The Poor Woman Who Was Run Over By A New England Patriot Tells Us Her Story
When 63-year-old Janie Ritchie was accidentally run over by New England Patriots receiver Darnell Jenkins on August 11, one thought crossed her mind: "Where's my gun?" And if you were in her position, you'd have thought that, too.
Of course, that's because you'd be a member of the Patriots' End Zone Militia , and your job would require carrying that gun. While the End Zone Militia might not be a "real" militia, those guns are real guns.
Yes, Ritchie is the woman who was accidentally decked by Jenkins at last Thursday's Patriots-Jaguars preseason game. And yes, she's okay.
How okay? During our correspondence with Ritchie, she actually requested a photo commemorating getting run over by an NFL player. While we didn't have quite what she was looking for in that department, we do, of course, have video of the accident. Here's what it looked like:
It happened quickly. In Ritchie's words, she'd "just started to turn" when suddenly, there was Jenkins. Next thing she knew, she hit the ground: "I didn't know who he was; I didn't know what hit me."
As for why she didn't move when an NFL wideout was hurtling towards her, Ritchie wasn't "in the zone," as she put it, and she blamed herself for not being alert enough. We asked if that had anything to do with it being the first game, and while she conceded that was possible, it probably had more to do with the game being on a Thursday. After all, the End Zone Militia might be a demanding gig, but it's not a full-time job. "We get tired," she said. "Especially a Thursday night, you come from work."
And yes, though she more than lived to tell about it, it did hurt. She didn't think it was bad at first, and hey, Jenkins was going fast, but he's only listed at 5-10, 191. It's not like Ritchie was trucked by, say, 6-6, 265-pound tight end Rob Gronkowski. Of course, we should also mention this about Ritchie: she's five feet tall...and 63 years old. Suddenly, the fact that the after-effects of the hit were "just aches and pains" becomes all the more impressive.
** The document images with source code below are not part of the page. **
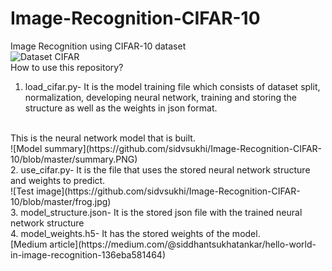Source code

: # Image-Recognition-CIFAR-10
Image Recognition using CIFAR-10 dataset
<br/>
![Dataset CIFAR](https://github.com/sidvsukhi/Image-Recognition-CIFAR-10/blob/master/dataset.png)
<br/>
How to use this repository?
1. load_cifar.py- It is the model training file which consists of dataset split, normalization, developing neural network, training and storing the structure as well as the weights in json format.
<br/>
This is the neural network model that is built.
<br/>
![Model summary](https://github.com/sidvsukhi/Image-Recognition-CIFAR-10/blob/master/summary.PNG)
<br/>
2. use_cifar.py- It is the file that uses the stored neural network structure and weights to predict.
<br/>
![Test image](https://github.com/sidvsukhi/Image-Recognition-CIFAR-10/blob/master/frog.jpg)
<br/>
3. model_structure.json- It is the stored json file with the trained neural network structure
<br/>
4. model_weights.h5- It has the stored weights of the model.

<br/>
[Medium article](https://medium.com/@siddhantsukhatankar/hello-world-in-image-recognition-136eba581464)
<br/>
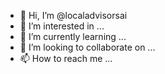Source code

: - 👋 Hi, I’m @localadvisorsai
- 👀 I’m interested in ...
- 🌱 I’m currently learning ...
- 💞️ I’m looking to collaborate on ...
- 📫 How to reach me ...

<!---
localadvisorsai/localadvisorsai is a ✨ special ✨ repository because its `README.md` (this file) appears on your GitHub profile.
You can click the Preview link to take a look at your changes.
--->
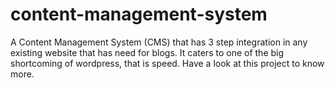 # content-management-system
A Content Management System (CMS) that has 3 step integration in any existing website that has need for blogs. It caters to one of the big shortcoming of wordpress, that is speed. Have a look at this project to know more.
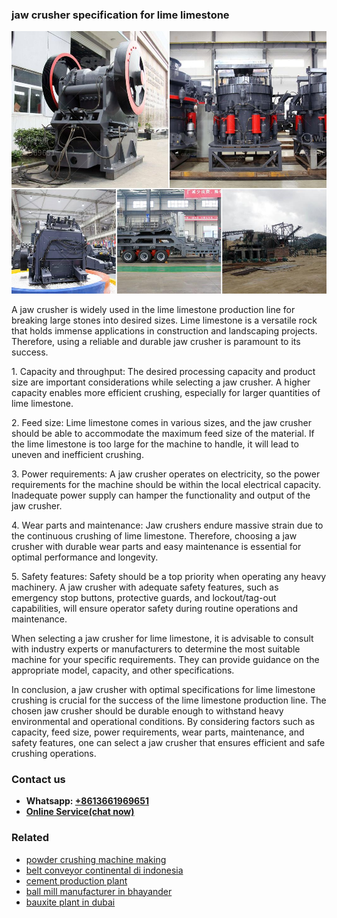 <h3>jaw crusher specification for lime limestone</h3><img src='1708322617.jpg' alt=''><p>A jaw crusher is widely used in the lime limestone production line for breaking large stones into desired sizes. Lime limestone is a versatile rock that holds immense applications in construction and landscaping projects. Therefore, using a reliable and durable jaw crusher is paramount to its success.</p><p>1. Capacity and throughput: The desired processing capacity and product size are important considerations while selecting a jaw crusher. A higher capacity enables more efficient crushing, especially for larger quantities of lime limestone.</p><p>2. Feed size: Lime limestone comes in various sizes, and the jaw crusher should be able to accommodate the maximum feed size of the material. If the lime limestone is too large for the machine to handle, it will lead to uneven and inefficient crushing.</p><p>3. Power requirements: A jaw crusher operates on electricity, so the power requirements for the machine should be within the local electrical capacity. Inadequate power supply can hamper the functionality and output of the jaw crusher.</p><p>4. Wear parts and maintenance: Jaw crushers endure massive strain due to the continuous crushing of lime limestone. Therefore, choosing a jaw crusher with durable wear parts and easy maintenance is essential for optimal performance and longevity.</p><p>5. Safety features: Safety should be a top priority when operating any heavy machinery. A jaw crusher with adequate safety features, such as emergency stop buttons, protective guards, and lockout/tag-out capabilities, will ensure operator safety during routine operations and maintenance.</p><p>When selecting a jaw crusher for lime limestone, it is advisable to consult with industry experts or manufacturers to determine the most suitable machine for your specific requirements. They can provide guidance on the appropriate model, capacity, and other specifications.</p><p>In conclusion, a jaw crusher with optimal specifications for lime limestone crushing is crucial for the success of the lime limestone production line. The chosen jaw crusher should be durable enough to withstand heavy environmental and operational conditions. By considering factors such as capacity, feed size, power requirements, wear parts, maintenance, and safety features, one can select a jaw crusher that ensures efficient and safe crushing operations.</p><h3>Contact us</h3><ul><li><strong>Whatsapp:&nbsp;<a href="https://wa.me/8613661969651">+8613661969651</a></strong></li><li><a href="https://swt.shibang-china.com/?git&amp;zhl&amp;jaw crusher specification for lime limestone"><strong>Online Service(chat now)</strong></a></li></ul><h3>Related</h3><ul><li><a href='powder crushing machine making.md'>powder crushing machine making</a></li><li><a href='belt conveyor continental di indonesia.md'>belt conveyor continental di indonesia</a></li><li><a href='cement production plant.md'>cement production plant</a></li><li><a href='ball mill manufacturer in bhayander.md'>ball mill manufacturer in bhayander</a></li><li><a href='bauxite plant in dubai.md'>bauxite plant in dubai</a></li></ul>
Something else, though, we found in talking to Ritchie: sure, the accident was crazy to watch (and to be involved in; Ritchie called it "quite an amazing moment" when she first contacted us), but as happens so often, Ritchie's journey to that moment was more compelling than the destination. Most striking to us about the journey was that, for the most part, it involved hating football.
Ritchie's been a re-enactor for about three decades now (this, working at Patriots games, a pronounced accent - she's so New England it pretty much jumped through the phone), but one could be forgiven if they didn't expect her re-enacting would lead her to the "chest-beating, 'I'm the best'" atmosphere of football she never cared for. But the End Zone Militia is a prime gig in the re-enacting game ("Everyone wants to be there," Ritchie told us)...and against all odds, the Patriots grew on her.
"The first couple years [on the End Zone Militia] it was sad," she told us. "I literally had to learn football."
Of course, if you have to learn, there aren't many better teams than the Patriots, who haven't won fewer than 10 games in a season since Ritchie started, made the playoffs eight out of 10 years from 2001 to 2010, and look as formidable as ever heading into this season.
And it helped immensely that Patriots players treated her well - you don't call a group "my boys," as Ritchie called the Pats, if you don't feel welcome (she singled out former Patriot Ben Watson as a particular mensch). "You just feel like you're a part of something special," she said of her role in the Patriots' game day experience, and considering the team's remarkable record of recent success, no matter what your feelings on the Patriots (Lord knows there are people on both sides of that fence), that's hard to argue.
And so it's pretty clear that being inadvertently knocked to the ground by a professional football player didn't diminish Ritchie's passion for being on the End Zone Militia - if anything, the decidedly non-quiet moment for a woman who says she mostly lives a quiet life enhanced it.
In fact, we thought about asking her at one point if the whole "getting inadvertently knocked over by a professional football player" thing would make it tougher to focus on the job in the future, for fear of getting hit again. Eventually, we realized we didn't even need to. One little incident wasn't about to derail her enthusiasm for something that only comes around 10 times a year. The End Zone Militia "is something I really look forward to," Ritchie told us. "If that means I'm gonna get smacked on the ground, I'm in." Take it from us: listening to her talk about it, it's hard not to be in.